This is the story of an ugly query that worked, that was spectacularly broken, and then put back together in a completely different way. Oh and imagination, mis-applied imagination and lack of imagination.

The initial query is somewhat ugly, but works:

SELECT Id
  ,Name
  ,Email
  ,LastExportDateTime
  ,ReportFormat
  ,TransportMethod
FROM [dbo].[Suppliers] s
  LEFT JOIN (SELECT SupplierId
      ,MAX(ExportDateTime) AS LastExportDateTime
    FROM [scheduler].[SupplierExportHistory]
    GROUP BY SupplierId) History ON Id=SupplierId
WHERE Status='L'
  AND Id IN (SELECT Id
    FROM [dbo].[Suppliers] s
      INNER JOIN [dbo].[Bookings] b ON s.Id=b.SupplierId
      LEFT JOIN [scheduler].[SupplierExportHistory] seh ON s.Id=seh.SupplierId
      LEFT JOIN [dbo].[Communications] c ON c.BookingReference=b.BookingReference AND (CommunicationType='A' OR CommunicationType='C')
    GROUP BY s.sup_id
    HAVING MAX(BookingDate)>MAX(ExportDateTime)
    OR MAX(c.DateSent)>MAX(ExportDateTime))

This query is used to drive a process that ultimately results in transaction details being distributed to suppliers, so that they can be actioned. The query works fine and is sub-second. Which in retrospect is somewhat surprising, given that the way it determines if a supplier has outstanding transactions is definitely sub-optimal.

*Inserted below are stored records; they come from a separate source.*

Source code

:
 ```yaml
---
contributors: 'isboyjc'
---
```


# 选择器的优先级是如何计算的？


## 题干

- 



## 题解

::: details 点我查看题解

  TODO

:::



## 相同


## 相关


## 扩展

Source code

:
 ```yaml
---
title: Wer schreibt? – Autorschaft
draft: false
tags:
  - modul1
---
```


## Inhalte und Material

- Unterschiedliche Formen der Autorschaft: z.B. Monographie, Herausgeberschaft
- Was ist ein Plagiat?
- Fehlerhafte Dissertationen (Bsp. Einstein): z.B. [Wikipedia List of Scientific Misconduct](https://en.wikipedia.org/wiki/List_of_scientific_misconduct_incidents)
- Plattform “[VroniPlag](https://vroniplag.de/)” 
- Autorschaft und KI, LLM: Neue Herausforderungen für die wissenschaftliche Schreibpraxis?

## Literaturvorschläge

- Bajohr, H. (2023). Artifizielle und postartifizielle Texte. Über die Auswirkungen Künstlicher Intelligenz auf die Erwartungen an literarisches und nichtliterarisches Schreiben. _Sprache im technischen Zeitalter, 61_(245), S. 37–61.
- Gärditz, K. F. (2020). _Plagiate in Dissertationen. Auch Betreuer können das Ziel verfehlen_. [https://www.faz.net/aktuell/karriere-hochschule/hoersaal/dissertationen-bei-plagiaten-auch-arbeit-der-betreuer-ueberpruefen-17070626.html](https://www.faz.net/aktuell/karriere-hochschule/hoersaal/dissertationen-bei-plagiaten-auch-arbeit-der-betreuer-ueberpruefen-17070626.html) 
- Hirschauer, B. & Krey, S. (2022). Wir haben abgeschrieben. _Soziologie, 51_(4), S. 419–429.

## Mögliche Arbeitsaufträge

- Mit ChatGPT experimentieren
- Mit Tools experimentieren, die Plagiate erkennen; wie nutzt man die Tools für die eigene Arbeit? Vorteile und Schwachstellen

The problems started when we had a request from one of the suppliers to always receive a report, regardless of whether they had transactions to action. Actually this isn’t a hard request to accommodate, it just needs a flag adding to the supplier table, and then those suppliers with the flag set always including in the query result. And so having used our imagination quotient we then end up with this query:

SELECT Id
  ,Name
  ,Email
  ,LastExportDateTime
  ,ReportFormat
  ,TransportMethod
FROM [dbo].[Suppliers] s
  LEFT JOIN (SELECT SupplierId
      ,MAX(ExportDateTime) AS LastExportDateTime
    FROM [scheduler].[SupplierExportHistory]
    GROUP BY SupplierId) History ON Id=SupplierId
WHERE Status='L'
  AND (Id IN (SELECT Id
    FROM [dbo].[Suppliers] s
      INNER JOIN [dbo].[Bookings] b ON s.Id=b.SupplierId
      LEFT JOIN [scheduler].[SupplierExportHistory] seh ON s.Id=seh.SupplierId
      LEFT JOIN [dbo].[Communications] c ON c.BookingReference=b.BookingReference AND (CommunicationType='A' OR CommunicationType='C')
    GROUP BY s.sup_id
    HAVING MAX(BookingDate)>MAX(ExportDateTime)
    OR MAX(c.DateSent)>MAX(ExportDateTime))
  OR GenerateEmptyExport=1)

Which is very similar to where we started. But which SQL Server views in a very different light. My understanding of SQL Server execution plans isn’t the best, but the first query has a merge join early on, which allows quite a lot of the query to be paralellized. The second query though has lots of hash matches and nested loops, and is a much more linear query. And this is why it takes 40+ seconds to execute.

Which meant that I needed to re-engage imagination, and think of a better way of doing the query. The key thing I was trying to achieve with the query was to provide SQL Server with more opportunity to parallelize. The breakthrough (for me) came in realising that I could get the latest dates for bookings and communications through INNER JOINs and then apply my criteria in a much simplified WHERE clause.

SELECT Id
  ,Name
  ,Email
  ,LastExportDateTime
  ,ReportFormat
  ,TransportMethod
FROM [dbo].[Suppliers] s
  LEFT JOIN (SELECT SupplierId
      ,MAX(ExportDateTime) AS LastExportDateTime
    FROM [scheduler].[SupplierExportHistory]
    GROUP BY SupplierId) History ON sup_id=History.SupplierId
  LEFT JOIN (SELECT SupplierId
      ,MAX(BookingDate) LatestBookingDate
    FROM [dbo].[Bookings]
    GROUP BY SupplierId) LatestTransactions ON s.Id=LatestTransactions.SupplierId
  LEFT JOIN (SELECT SupplierId
      ,MAX(DateSent) LatestCommDate
    FROM [dbo].[Communications]
    GROUP BY SupplierId) LatestComms ON s.Id=LatestComms.SupplierId
WHERE LatestTransactions.LatestBookingDate>History.LastExportDateTime
  OR LatestComms.LatestCommDate>History.LastExportDateTime
  OR s.GenerateEmptyExport=1

And rather nicely this query seems to manage that. Looking at the execution plan the most expensive part of the query is getting the latest booking date for each supplier, taking around sixty percent of the execution time. Even this looks to be improvable by adding an index that includes these two fields.

And the take aways from this little tale? If something looks ugly there’s a fair chance it will perform ugly at some point. And SQL Server execution plans are not meant for mortals to understand.